THE following, from the Christian Instructor and United Presbyterian Witness, of April 11, attempts to justify the observance of the first day of the week as the Sabbath, thus:—
Is it so that the Bible requires the observance of the seventh-day Sabbath still? It is admitted that that was the day appointed by God at first, that it was observed until the time of Christ, that it is observed still by orthodox Jews. There is no need of discussion on these points: for no one, we presume, denies them. But the question is, whether God requires men all around the world to keep precisely the same twenty-four hours that the Jews always kept as Sabbath, and requires it to the end of time. The Apostle Paul, in Colossians, second chapter, as we have noted elsewhere in this paper, speaking of Jewish institutions, teaches that Christ nailed Jewish law to his cross, and the ordinances thereof were taken away. Therefore he says: “Let no man judge you … in respect to Sabbath days.” Whether they be Catholics, Jews or Adventists, don’t let them trouble you about these. But Christ did not nail the moral law to his cross and take it away, but he established it as the rule of life; so the moral duty of keeping holy one day in seven is an “everlasting covenant;” it is an “everlasting sign.” To keep the same identical twenty-four hours, however, all around the world is an impossibility. The same twenty-four hours is not, and never was, holy time all around the world. So it is not the exact time but the seventh part of the time in regular order of days that God required of man to observe as the Sabbath.

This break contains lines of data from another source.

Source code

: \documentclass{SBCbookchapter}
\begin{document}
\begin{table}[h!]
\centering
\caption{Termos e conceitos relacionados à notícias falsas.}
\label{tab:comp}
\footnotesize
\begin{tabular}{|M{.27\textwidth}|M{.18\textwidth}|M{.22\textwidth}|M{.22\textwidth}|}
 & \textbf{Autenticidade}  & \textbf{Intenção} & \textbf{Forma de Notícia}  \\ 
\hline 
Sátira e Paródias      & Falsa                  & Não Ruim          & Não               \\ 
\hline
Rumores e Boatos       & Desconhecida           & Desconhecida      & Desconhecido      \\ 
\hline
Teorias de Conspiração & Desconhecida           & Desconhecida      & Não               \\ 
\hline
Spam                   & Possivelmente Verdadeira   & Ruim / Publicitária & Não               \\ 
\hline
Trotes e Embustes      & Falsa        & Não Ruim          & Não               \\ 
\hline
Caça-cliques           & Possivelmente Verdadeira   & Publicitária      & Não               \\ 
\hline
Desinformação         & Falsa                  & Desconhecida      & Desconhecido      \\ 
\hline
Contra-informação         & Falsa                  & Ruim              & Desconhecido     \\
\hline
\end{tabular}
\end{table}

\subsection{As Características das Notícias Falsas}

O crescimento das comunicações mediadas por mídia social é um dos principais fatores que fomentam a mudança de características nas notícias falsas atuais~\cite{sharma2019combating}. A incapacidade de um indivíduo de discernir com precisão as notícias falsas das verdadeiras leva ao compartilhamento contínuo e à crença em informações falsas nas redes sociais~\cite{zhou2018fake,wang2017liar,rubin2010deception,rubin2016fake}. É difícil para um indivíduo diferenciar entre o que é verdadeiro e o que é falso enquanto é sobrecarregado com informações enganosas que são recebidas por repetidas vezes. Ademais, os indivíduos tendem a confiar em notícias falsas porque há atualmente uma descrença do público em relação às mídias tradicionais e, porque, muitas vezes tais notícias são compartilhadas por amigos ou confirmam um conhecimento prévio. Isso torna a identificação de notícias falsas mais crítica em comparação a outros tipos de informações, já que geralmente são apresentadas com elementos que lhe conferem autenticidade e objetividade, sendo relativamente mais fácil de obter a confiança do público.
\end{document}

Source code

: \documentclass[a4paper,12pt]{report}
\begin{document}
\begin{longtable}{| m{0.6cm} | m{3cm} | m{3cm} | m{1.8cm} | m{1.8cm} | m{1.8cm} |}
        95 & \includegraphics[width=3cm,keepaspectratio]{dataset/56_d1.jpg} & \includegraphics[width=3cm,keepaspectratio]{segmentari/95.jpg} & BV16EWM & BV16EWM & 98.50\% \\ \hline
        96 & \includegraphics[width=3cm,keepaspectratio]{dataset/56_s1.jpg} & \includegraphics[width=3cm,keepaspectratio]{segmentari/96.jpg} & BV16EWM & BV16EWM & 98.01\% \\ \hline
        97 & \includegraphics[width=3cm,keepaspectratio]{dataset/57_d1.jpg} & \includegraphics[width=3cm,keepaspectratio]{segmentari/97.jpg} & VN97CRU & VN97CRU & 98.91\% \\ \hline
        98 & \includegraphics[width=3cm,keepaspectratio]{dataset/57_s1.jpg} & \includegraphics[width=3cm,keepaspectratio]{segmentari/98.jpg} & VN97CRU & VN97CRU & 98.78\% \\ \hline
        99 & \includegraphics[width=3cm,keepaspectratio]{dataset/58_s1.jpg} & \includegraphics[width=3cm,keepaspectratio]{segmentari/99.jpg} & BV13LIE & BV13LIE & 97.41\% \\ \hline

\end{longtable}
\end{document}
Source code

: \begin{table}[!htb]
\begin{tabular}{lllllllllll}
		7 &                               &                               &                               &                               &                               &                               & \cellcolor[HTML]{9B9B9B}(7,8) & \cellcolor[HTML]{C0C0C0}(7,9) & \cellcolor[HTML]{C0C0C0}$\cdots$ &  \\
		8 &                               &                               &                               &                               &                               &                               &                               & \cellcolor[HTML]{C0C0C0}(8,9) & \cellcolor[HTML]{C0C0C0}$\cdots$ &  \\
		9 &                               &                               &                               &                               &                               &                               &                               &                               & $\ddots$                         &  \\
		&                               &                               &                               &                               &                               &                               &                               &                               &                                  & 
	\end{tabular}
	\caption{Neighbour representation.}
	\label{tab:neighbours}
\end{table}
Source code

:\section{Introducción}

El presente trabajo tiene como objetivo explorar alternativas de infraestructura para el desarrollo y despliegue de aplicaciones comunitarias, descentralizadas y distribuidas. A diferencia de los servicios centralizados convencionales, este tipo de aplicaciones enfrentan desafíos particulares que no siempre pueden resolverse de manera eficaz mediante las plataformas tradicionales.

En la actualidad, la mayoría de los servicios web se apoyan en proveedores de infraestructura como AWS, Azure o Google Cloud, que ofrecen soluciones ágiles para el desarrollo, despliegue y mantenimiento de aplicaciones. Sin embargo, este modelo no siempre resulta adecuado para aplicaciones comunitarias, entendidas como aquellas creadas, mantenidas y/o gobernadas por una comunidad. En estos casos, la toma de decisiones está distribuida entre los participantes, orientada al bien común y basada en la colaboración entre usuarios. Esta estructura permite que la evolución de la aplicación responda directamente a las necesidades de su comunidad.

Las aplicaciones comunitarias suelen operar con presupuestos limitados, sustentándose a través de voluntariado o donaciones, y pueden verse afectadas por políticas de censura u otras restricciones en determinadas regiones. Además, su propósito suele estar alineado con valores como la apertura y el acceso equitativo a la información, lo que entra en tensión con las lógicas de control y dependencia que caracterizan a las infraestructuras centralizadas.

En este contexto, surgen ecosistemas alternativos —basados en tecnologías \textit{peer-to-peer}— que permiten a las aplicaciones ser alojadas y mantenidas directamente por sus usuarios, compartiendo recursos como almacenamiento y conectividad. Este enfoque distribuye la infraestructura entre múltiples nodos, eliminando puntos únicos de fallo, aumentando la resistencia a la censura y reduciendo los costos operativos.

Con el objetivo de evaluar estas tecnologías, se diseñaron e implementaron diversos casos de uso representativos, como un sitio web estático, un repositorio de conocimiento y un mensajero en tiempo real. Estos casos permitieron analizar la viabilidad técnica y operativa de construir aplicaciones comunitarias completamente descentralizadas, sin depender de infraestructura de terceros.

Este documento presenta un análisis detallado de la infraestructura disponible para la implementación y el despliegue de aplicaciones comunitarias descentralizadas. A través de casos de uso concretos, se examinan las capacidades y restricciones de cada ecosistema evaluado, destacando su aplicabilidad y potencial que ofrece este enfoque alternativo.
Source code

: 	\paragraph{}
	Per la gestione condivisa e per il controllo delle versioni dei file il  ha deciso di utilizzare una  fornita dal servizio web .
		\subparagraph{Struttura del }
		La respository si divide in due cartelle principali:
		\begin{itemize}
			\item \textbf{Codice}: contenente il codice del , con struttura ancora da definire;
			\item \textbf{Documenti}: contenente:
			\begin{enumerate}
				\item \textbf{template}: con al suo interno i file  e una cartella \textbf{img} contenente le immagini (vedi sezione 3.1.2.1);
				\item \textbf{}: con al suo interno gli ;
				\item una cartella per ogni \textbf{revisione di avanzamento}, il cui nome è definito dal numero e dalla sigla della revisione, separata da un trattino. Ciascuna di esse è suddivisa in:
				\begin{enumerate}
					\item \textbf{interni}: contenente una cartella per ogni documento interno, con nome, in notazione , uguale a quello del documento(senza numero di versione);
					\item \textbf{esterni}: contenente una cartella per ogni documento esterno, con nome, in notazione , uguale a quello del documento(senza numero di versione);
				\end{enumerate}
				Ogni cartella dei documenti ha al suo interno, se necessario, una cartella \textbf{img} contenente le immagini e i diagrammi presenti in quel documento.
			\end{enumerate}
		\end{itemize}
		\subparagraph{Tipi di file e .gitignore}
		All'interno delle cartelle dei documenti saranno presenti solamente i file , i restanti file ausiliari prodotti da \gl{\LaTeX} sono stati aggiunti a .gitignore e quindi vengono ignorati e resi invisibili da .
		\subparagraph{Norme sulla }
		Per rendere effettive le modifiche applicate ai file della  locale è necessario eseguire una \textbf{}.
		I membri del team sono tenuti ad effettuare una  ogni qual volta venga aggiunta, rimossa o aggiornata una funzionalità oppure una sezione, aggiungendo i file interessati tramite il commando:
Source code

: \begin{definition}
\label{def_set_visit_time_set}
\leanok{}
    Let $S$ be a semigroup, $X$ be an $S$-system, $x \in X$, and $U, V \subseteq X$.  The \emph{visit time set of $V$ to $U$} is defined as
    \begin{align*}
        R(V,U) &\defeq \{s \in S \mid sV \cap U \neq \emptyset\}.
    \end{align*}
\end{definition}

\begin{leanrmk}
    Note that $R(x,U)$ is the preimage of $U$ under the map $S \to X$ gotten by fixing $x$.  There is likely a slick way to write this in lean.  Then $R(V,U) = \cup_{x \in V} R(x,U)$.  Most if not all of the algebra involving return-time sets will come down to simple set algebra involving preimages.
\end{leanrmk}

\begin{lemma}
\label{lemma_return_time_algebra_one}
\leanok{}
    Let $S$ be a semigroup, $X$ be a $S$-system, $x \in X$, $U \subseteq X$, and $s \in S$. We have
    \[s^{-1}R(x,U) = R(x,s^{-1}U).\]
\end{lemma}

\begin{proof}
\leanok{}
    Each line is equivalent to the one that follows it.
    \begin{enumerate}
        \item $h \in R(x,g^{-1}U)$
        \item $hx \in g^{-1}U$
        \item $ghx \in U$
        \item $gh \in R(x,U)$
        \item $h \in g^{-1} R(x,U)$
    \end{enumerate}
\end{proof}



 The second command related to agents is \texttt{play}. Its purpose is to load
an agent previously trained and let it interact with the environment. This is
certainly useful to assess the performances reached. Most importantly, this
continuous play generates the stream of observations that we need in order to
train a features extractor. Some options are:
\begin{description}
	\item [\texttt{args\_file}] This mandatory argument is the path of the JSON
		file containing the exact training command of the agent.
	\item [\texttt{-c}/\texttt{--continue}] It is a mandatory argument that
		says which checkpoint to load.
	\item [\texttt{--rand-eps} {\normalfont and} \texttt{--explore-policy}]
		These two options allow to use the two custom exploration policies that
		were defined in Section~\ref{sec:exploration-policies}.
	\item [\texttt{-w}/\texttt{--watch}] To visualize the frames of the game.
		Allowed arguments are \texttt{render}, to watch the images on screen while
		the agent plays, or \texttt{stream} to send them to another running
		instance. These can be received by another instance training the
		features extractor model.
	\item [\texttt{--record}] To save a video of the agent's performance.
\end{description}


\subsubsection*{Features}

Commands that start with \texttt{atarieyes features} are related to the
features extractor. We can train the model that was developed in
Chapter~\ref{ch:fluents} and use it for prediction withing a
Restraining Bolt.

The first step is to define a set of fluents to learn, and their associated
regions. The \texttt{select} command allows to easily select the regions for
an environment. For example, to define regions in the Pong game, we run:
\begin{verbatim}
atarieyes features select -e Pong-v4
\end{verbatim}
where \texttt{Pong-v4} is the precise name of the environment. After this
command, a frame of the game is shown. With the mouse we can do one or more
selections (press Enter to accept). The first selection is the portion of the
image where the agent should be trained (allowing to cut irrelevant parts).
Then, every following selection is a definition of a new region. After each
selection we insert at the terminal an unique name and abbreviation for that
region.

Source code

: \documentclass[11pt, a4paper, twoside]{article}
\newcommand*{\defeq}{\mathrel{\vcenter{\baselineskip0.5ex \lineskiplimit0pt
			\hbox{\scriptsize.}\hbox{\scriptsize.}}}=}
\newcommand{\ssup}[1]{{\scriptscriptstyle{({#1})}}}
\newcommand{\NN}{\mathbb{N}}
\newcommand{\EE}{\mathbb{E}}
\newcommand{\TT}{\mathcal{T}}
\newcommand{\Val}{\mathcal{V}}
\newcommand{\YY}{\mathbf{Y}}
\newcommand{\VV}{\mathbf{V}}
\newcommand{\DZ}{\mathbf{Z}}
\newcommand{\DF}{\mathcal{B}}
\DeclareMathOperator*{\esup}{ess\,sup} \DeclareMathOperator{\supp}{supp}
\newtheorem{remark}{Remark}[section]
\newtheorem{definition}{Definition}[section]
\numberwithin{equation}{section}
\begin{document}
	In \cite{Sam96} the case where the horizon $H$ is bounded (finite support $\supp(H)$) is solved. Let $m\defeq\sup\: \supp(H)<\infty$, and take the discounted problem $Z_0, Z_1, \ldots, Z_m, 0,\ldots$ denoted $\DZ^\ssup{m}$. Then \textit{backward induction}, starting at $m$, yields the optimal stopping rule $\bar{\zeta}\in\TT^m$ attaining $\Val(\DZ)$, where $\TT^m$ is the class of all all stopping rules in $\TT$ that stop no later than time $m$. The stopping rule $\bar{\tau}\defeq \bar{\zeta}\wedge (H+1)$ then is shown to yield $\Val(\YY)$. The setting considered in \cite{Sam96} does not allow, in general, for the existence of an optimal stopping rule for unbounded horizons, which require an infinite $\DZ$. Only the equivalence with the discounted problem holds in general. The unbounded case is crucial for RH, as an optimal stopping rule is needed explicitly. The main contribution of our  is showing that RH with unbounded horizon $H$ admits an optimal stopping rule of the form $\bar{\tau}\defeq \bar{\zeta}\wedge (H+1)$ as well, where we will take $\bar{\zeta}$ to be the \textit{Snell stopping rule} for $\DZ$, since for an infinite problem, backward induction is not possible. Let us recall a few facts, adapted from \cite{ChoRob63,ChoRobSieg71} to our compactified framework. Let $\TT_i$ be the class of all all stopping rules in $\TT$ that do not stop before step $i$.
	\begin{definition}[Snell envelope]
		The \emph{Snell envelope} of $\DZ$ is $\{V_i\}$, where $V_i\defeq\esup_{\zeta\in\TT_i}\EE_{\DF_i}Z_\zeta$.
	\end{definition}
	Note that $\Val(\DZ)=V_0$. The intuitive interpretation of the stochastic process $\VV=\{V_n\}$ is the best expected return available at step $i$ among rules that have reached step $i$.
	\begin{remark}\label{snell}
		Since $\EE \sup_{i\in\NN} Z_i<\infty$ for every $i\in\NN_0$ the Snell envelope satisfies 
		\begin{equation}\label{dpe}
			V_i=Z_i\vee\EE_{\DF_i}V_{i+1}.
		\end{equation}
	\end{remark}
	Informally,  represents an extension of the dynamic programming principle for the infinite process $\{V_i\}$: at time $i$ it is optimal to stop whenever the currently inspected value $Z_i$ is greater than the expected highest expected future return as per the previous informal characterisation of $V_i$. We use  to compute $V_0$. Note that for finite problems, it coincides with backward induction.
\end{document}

The following is a restatement of the foregoing, with some legitimate and even necessary deductions therefrom:—
1. Christ nailed the seventh-day Sabbath to the cross.
2. Christ reëstablished the keeping of one day in seven as an “everlasting covenant,” an “everlasting sign.”
3. It is impossible to keep the same seventh day all around the world, but we admit that the Jews have always done this and are still doing it.
4. God does not require all men to keep the same seventh day, but the same seventh part of time, which is dependent entirely on the day with which the counting begins.
5. But since this logic is all right for the purpose for which it was invented, that is, to get rid of the “seventh-day Sabbath,” it is disastrous if used for any other purpose, for it leaves every one to choose his own day which leads to utter confusion: therefore all men ought to keep the same seventh part of time.
6. And that seventh part of time must fall on the first day of the week and not on the seventh day, since to permit it to fall on the seventh day would be to defeat our object to get rid of the “seventh-day Sabbath.”
.7. Since some men refuse to accept the seventh part of time which we have decided to make holy time, and choose to decide for themselves which seventh they will observe, it is absolutely necessary for all nations the world over to enact laws to compel all men to observe the same seventh part of time which we observe, notwithstanding we said it was impossible to keep the same day all around the world.
.8. We only quoted a part of one scripture to prove that the seventh-day Sabbath is abolished; and the reason why we quoted only a part was because the other part explains that the sabbath days of which Paul says, “Let no man therefore judge you,” “are a shadow of things to come; but the body is of Christ.” If we had quoted this some might think that the sabbaths referred to are the Sabbaths of the ceremonial law (Leviticus 23), which pointed to Christ and ceased at his coming, and not to the seventh-day Sabbath of the fourth commandment which points to creation.
.9. Then again, the part of the text we used must not be used against our first-day Sabbath, but only against the seventh-day Sabbath, for if used against us it would be difficult to explain why we could judge others who do not want to keep our seventh part of time, and would embarrass us in enacting and enforcing laws compelling all men to keep our first-day Sabbath.